Therefore, the surgeon and scrub nurse were unaware and blind to the type of solutions poured into the patient's mediastinum. After pouring the solutions into the patient's mediastinum and if conditions were stable and hemodynamics were maintained, patients were weaned off the heart-lung pump.

After this process and the injection of protamine and ensuring the patient's hemodynamic stability, for group C or IV, 1 g of tranexamic acid (equivalent to 10 cc) was injected IV. The same volume of 10 cc normal saline was injected into patients in the other two groups (oral and local). The drugs mentioned in all three groups were previously prepared by the anesthesiologist in charge of the project and provided to the anesthesia technician working on the project. The syringes were only labeled with A, B, and C, and also the technician was unaware and blind to the groups. Therefore, only the anesthesiologist who had previously prepared both IV and local drugs and provided them to the scrub technician was aware of the study groups. Patients were admitted 3 to 4 days before surgery to the CCU or surgical ward, and all patients' clopidogrel was discontinued. Aspirin consumption continued until the day of surgery. All study patients were operated on by a single surgeon to ensure the surgical procedure and type of surgery were identical for all patients, eliminating any potential confounding effects in this study.

Statistical analysis

The aforementioned questionnaires were statistically analyzed using the SPSS-19 software, and the data were presented in tables and statistical charts. Chi-square tests, One-way analysis of variance (ANOVA), or its non-parametric equivalent were used for data analysis.

Ethical considerations

In this study, patients' names and details were recorded confidentially, and no costs were imposed on the patients' families. Patients' information collection forms were completed with their written consent, and information about tranexamic acid, its uses, and potential side effects were provided to the patients and their families.
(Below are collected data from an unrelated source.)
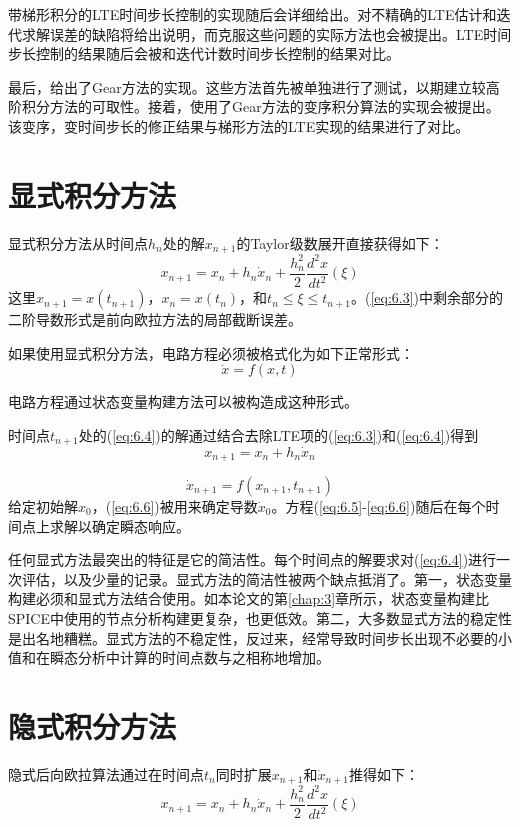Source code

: 带梯形积分的LTE时间步长控制的实现随后会详细给出。对不精确的LTE估计和迭代求解误差的缺陷将给出说明，而克服这些问题的实际方法也会被提出。LTE时间步长控制的结果随后会被和迭代计数时间步长控制的结果对比。

最后，给出了Gear方法\cite{ref-66,ref-67}的实现。这些方法首先被单独进行了测试，以期建立较高阶积分方法的可取性。接着，使用了Gear方法的变序积分算法的实现会被提出。该变序，变时间步长的修正结果与梯形方法的LTE实现的结果进行了对比。

\section{显式积分方法}
显式积分方法从时间点$h_n$处的解$x_{n+1}$的Taylor级数展开直接获得如下：
\begin{equation}
    x_{n+1} = x_n + h_n \dot{x}_n + \frac{h^2_n}{2}\frac{d^2x}{dt^2}(\xi)
    \label{eq:6.3}
\end{equation}
这里$x_{n+1} = x(t_{n+1})$，$x_n = x(t_n)$，和$t_n \leq \xi \leq t_{n+1}$。(\ref{eq:6.3})中剩余部分的二阶导数形式是前向欧拉方法的局部截断误差。

如果使用显式积分方法，电路方程必须被格式化为如下正常形式：
\begin{equation}
    \dot{x} = f(x,t)
    \label{eq:6.4}
\end{equation}

电路方程通过状态变量构建方法可以被构造成这种形式\cite{ref-7}。

时间点$t_{n+1}$处的(\ref{eq:6.4})的解通过结合去除LTE项的(\ref{eq:6.3})和(\ref{eq:6.4})得到
\begin{equation}
    x_{n+1} = x_n + h_n \dot{x}_n
    \label{eq:6.5}
\end{equation}

\begin{equation}
    \dot{x}_{n+1} = f(x_{n+1},t_{n+1})
    \label{eq:6.6}
\end{equation}
给定初始解$x_0$，(\ref{eq:6.6})被用来确定导数$\dot{x}_0$。方程(\ref{eq:6.5}-\ref{eq:6.6})随后在每个时间点上求解以确定瞬态响应。

任何显式方法最突出的特征是它的简洁性。每个时间点的解要求对(\ref{eq:6.4})进行一次评估，以及少量的记录。显式方法的简洁性被两个缺点抵消了。第一，状态变量构建必须和显式方法结合使用。如本论文的第\ref{chap:3}章所示，状态变量构建比SPICE中使用的节点分析构建更复杂，也更低效。第二，大多数显式方法的稳定性是出名地糟糕。显式方法的不稳定性，反过来，经常导致时间步长出现不必要的小值和在瞬态分析中计算的时间点数与之相称地增加。

\section{隐式积分方法}
隐式后向欧拉算法通过在时间点$t_n$同时扩展$x_{n+1}$和$\dot{x}_{n+1}$推得如下：
\begin{equation}
    x_{n+1} = x_n + h_n \dot{x}_n + \frac{h^2_n}{2}\frac{d^2x}{dt^2}(\xi)
    \label{eq:6.7}
\end{equation}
In all stages of the research, the investigators were obligated to comply with the ethics guidelines approved by the Ministry of Health and the Helsinki Declaration. This research project has been approved by the Ethics Committee of the Arak University of Medical Sciences with no. 6336 and ethics code IR.ARAKMU.REC.1400.114 and IRCT code IRCT20141209020258N166.

Results and Discussion

Characteristics of patients

A total of 96 patients, comprising 63 males and 33 females, were included in the study, with a mean age of 64.2 ± 6.8 years (Table 1). No significant differences were observed among the three groups concerning age and sex (P-value > 0.05). The comparison of the number of grafts in patients eligible for coronary artery bypass surgery revealed that the mean number of grafts in the injectable tranexamic acid group (3.9 ± 0.98), the oral tranexamic acid group (4.1 ± 1.8), and the local tranexamic acid group (3.6 ± 1.1) did not differ significantly (P-value = 0.421). Likewise, the average surgery time in the three groups was 5.9 ± 1.1 hours in the injectable group, 6.1 ± 2.1 hours in the oral group, and 6.4 ± 1.8 hours in the local group (P-value = 0.624). The average cardiopulmonary bypass time was 123.9 ± 10.4 minutes in the injectable group, 119.8 ± 9.8 minutes in the oral group, and 121.4 ± 8.8 minutes in the local group (P-value = 0.411). Furthermore, the average aortic cross-clamp time was 69.2 ± 5.6 minutes in the injectable group, 67.3 ± 4.8 minutes in the oral group, and 68.3 ± 4.9 minutes in the local group (P-value = 0.423).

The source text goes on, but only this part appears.